Although we never met Nic that day, Lin did meet him years later at Gladstones. He was sitting at the table next to her and spilled his beer on her leg. (And no, of course she's never washed that leg - have you been paying attention?) I think he apologized and then asked her to run off to a remote island with him and they lived happily ever after. I think. I could be wrong, though.

Anyway, the reason I'm tripping down Nicolas-Cage-memory-lane is because I read this article the other day about his weirdness. And it just made me love him even more. If you thought he topped out at naming his kid after Superman, think again...

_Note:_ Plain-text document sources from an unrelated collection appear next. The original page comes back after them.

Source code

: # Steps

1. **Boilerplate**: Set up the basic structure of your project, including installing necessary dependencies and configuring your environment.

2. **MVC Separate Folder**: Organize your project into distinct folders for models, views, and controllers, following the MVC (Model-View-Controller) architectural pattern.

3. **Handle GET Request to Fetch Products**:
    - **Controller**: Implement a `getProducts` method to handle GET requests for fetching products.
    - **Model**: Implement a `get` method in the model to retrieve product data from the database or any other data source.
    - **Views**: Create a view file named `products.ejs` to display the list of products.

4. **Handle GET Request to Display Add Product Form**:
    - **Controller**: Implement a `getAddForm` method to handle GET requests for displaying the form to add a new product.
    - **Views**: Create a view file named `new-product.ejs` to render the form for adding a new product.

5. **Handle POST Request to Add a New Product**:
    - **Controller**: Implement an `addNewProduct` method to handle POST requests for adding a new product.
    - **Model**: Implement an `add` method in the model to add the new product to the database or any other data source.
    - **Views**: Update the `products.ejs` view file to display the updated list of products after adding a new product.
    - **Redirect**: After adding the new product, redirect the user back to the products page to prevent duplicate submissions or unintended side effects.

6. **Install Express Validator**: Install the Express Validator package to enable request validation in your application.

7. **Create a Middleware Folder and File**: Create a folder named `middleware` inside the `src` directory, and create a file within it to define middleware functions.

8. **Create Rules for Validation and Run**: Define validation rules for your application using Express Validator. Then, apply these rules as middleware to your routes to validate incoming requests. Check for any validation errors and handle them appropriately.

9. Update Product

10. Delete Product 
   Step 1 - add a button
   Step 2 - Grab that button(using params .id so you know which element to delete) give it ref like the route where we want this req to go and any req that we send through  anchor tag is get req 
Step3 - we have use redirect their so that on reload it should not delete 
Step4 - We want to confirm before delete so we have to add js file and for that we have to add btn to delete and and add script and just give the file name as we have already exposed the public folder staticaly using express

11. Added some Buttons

Nic once ate a real cockroach in a movie. Actually, he ate a trio of real cockroaches, because it took three takes to get it just right. While filming 1989's "Vampire's Kiss," Nic did his own stunt eating and swallowed the crusty insects. The script had his character eating raw eggs, but Cage didn't think that would be weird enough.

Nic admitted once to having a pet octopus, claiming that studying beings that are totally different helps him with his acting. Guess that also explains the salt-water sharks, the lizard, and the crocodile. For a time, he even had two pet King Cobras (Moby and Sheba) that he would observe for hours from a specially constructed cell in his home, with a glass of wine in his hand and a bottle of poison antidote very nearby. One night he mentioned his pets on "The Tonight Show With Jay Leno," and his neighbors immediately began fighting to get the poisonous reptiles removed. Cage donated them to a local zoo a short time later.

He proposed to Patricia Arquette the day they met. The story goes that Nic told Patricia on the day they met that he loved her and was going to marry her. (Which is exactly what I would do if I met him, so why is that so odd?) She then gave him a scavenger-hunt list of impossible tasks to prove his love. When he returned with several of the items she requested (including reclusive author J. D. Salinger's autograph), Arquette fled, frightened by the intensity of his enthusiasm. It wasn't until they met again eight years later that they fell in love and wed. The couple separated after nine months.

Nic once had the biggest celebrity comic book collection ever, which sold at auction for $1.68 million. He and his older son, Weston, wrote a comic book series called "Voodoo Child". In fact, Cage loves comics so much that his stage name was taken from a comic book character, Luke Cage, and his son with his third wife, Alice Kim Cage, is named after none other than Superman himself, Kal-el. (Or as Lin says "Nic, what the hell-el were you thinking?")

So far the closest I've ever come to meeting Nic was pole-dancing on the giant martini glass at the Copolla winery in Napa. Another story for another time. And you thought he was the weird one!


Linda said...

Sigh... those were the days! Still love him, would STILL stalk him with you any day!! Lin

FerfeLaBat said...

Been a fan since Valley Girl. Hawt.

And Conair. "Put tha Bunne in tha baux."